▶ Required work: Could the lines from the start of the data through the line with "have a practical" be set down exactly, with no pictures among them?
- - - - - - -
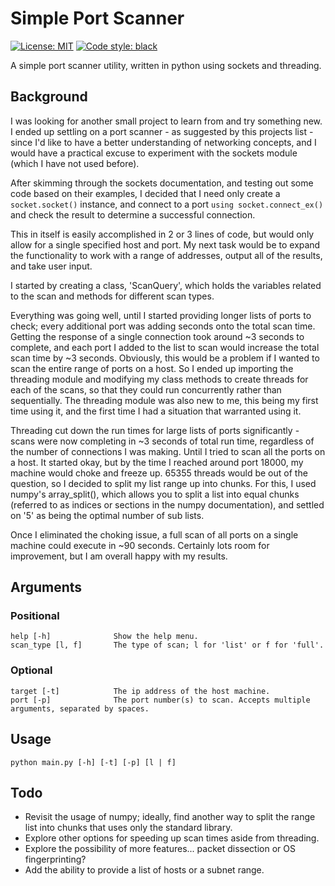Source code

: # Simple Port Scanner

 [![License: MIT](https://img.shields.io/badge/License-MIT-yellow.svg)](https://opensource.org/licenses/MIT)
 [![Code style: black](https://img.shields.io/badge/code%20style-black-000000.svg)](https://github.com/psf/black)

A simple port scanner utility, written in python using sockets and threading.

## Background
I was looking for another small project to learn from and try something new. I ended up settling on a port scanner -
as suggested by this projects list - since I'd like to have a better understanding of networking concepts, and I would
have a practical excuse to experiment with the sockets module (which I have not used before).

After skimming through the sockets documentation, and testing out some code based on their examples, I decided that I
need only create a `socket.socket()` instance, and connect to a port `using socket.connect_ex()` and check the result to
determine a successful connection.

This in itself is easily accomplished in 2 or 3 lines of code, but would only allow for a single specified host and
port. My next task would be to expand the functionality to work with a range of addresses, output all of the results,
and take user input.

I started by creating a class, 'ScanQuery', which holds the variables related to the scan and methods for different
scan types.

Everything was going well, until I started providing longer lists of ports to check; every additional port was adding
seconds onto the total scan time. Getting the response of a single connection took around ~3 seconds to complete, and
each port I added to the list to scan would increase the total scan time by ~3 seconds. Obviously, this would be a
problem if I wanted to scan the entire range of ports on a host. So I ended up importing the threading module and
modifying my class methods to create threads for each of the scans, so that they could run concurrently rather than
sequentially. The threading module was also new to me, this being my first time using it, and the first time I had a
situation that warranted using it.

Threading cut down the run times for large lists of ports significantly - scans were now completing in ~3 seconds of
total run time, regardless of the number of connections I was making. Until I tried to scan all the ports on a host.
It started okay, but by the time I reached around port 18000, my machine would choke and freeze up. 65355 threads would
be out of the question, so I decided to split my list range up into chunks. For this, I used numpy's array_split(),
which allows you to split a list into equal chunks (referred to as indices or sections in the numpy documentation), and
settled on '5' as being the optimal number of sub lists.

Once I eliminated the choking issue, a full scan of all ports on a single machine could execute in ~90 seconds.
Certainly lots room for improvement, but I am overall happy with my results.


## Arguments
### Positional
`help [-h]              Show the help menu.`  
`scan_type [l, f]       The type of scan; l for 'list' or f for 'full'.`  
### Optional
`target [-t]            The ip address of the host machine.`  
`port [-p]              The port number(s) to scan. Accepts multiple arguments, separated by spaces.`  

## Usage
`python main.py [-h] [-t] [-p] [l | f]`  

## Todo
- Revisit the usage of numpy; ideally, find another way to split the range list into chunks that uses only the standard
library.
- Explore other options for speeding up scan times aside from threading.
- Explore the possibility of more features... packet dissection or OS fingerprinting?
- Add the ability to provide a list of hosts or a subnet range.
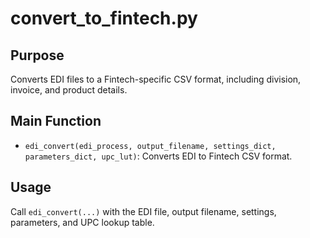 # convert_to_fintech.py

## Purpose
Converts EDI files to a Fintech-specific CSV format, including division, invoice, and product details.

## Main Function
- `edi_convert(edi_process, output_filename, settings_dict, parameters_dict, upc_lut)`: Converts EDI to Fintech CSV format.

## Usage
Call `edi_convert(...)` with the EDI file, output filename, settings, parameters, and UPC lookup table.
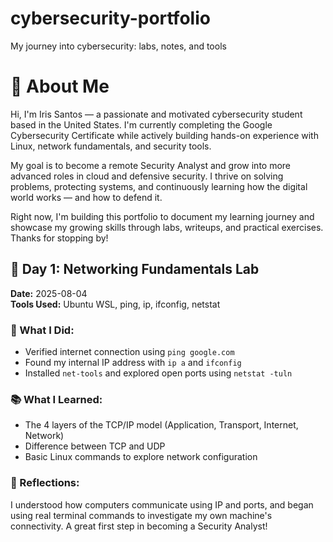# cybersecurity-portfolio
My journey into cybersecurity: labs, notes, and tools
# 👋 About Me

Hi, I'm Iris Santos — a passionate and motivated cybersecurity student based in the United States. I'm currently completing the Google Cybersecurity Certificate while actively building hands-on experience with Linux, network fundamentals, and security tools.

My goal is to become a remote Security Analyst and grow into more advanced roles in cloud and defensive security. I thrive on solving problems, protecting systems, and continuously learning how the digital world works — and how to defend it.

Right now, I'm building this portfolio to document my learning journey and showcase my growing skills through labs, writeups, and practical exercises. Thanks for stopping by!

## 🧪 Day 1: Networking Fundamentals Lab

**Date:** 2025-08-04  
**Tools Used:** Ubuntu WSL, ping, ip, ifconfig, netstat  

### 🔧 What I Did:
- Verified internet connection using `ping google.com`
- Found my internal IP address with `ip a` and `ifconfig`
- Installed `net-tools` and explored open ports using `netstat -tuln`

### 📚 What I Learned:
- The 4 layers of the TCP/IP model (Application, Transport, Internet, Network)
- Difference between TCP and UDP
- Basic Linux commands to explore network configuration

### 🧠 Reflections:
I understood how computers communicate using IP and ports, and began using real terminal commands to investigate my own machine's connectivity. A great first step in becoming a Security Analyst!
- - - - - - -
▶ Written reply:
Source code

: # Simple Port Scanner

 [![License: MIT](https://img.shields.io/badge/License-MIT-yellow.svg)](https://opensource.org/licenses/MIT)
 [![Code style: black](https://img.shields.io/badge/code%20style-black-000000.svg)](https://github.com/psf/black)

A simple port scanner utility, written in python using sockets and threading.

## Background
I was looking for another small project to learn from and try something new. I ended up settling on a port scanner -
as suggested by this projects list - since I'd like to have a better understanding of networking concepts, and I would
have a practical excuse to experiment with the sockets module (which I have not used before).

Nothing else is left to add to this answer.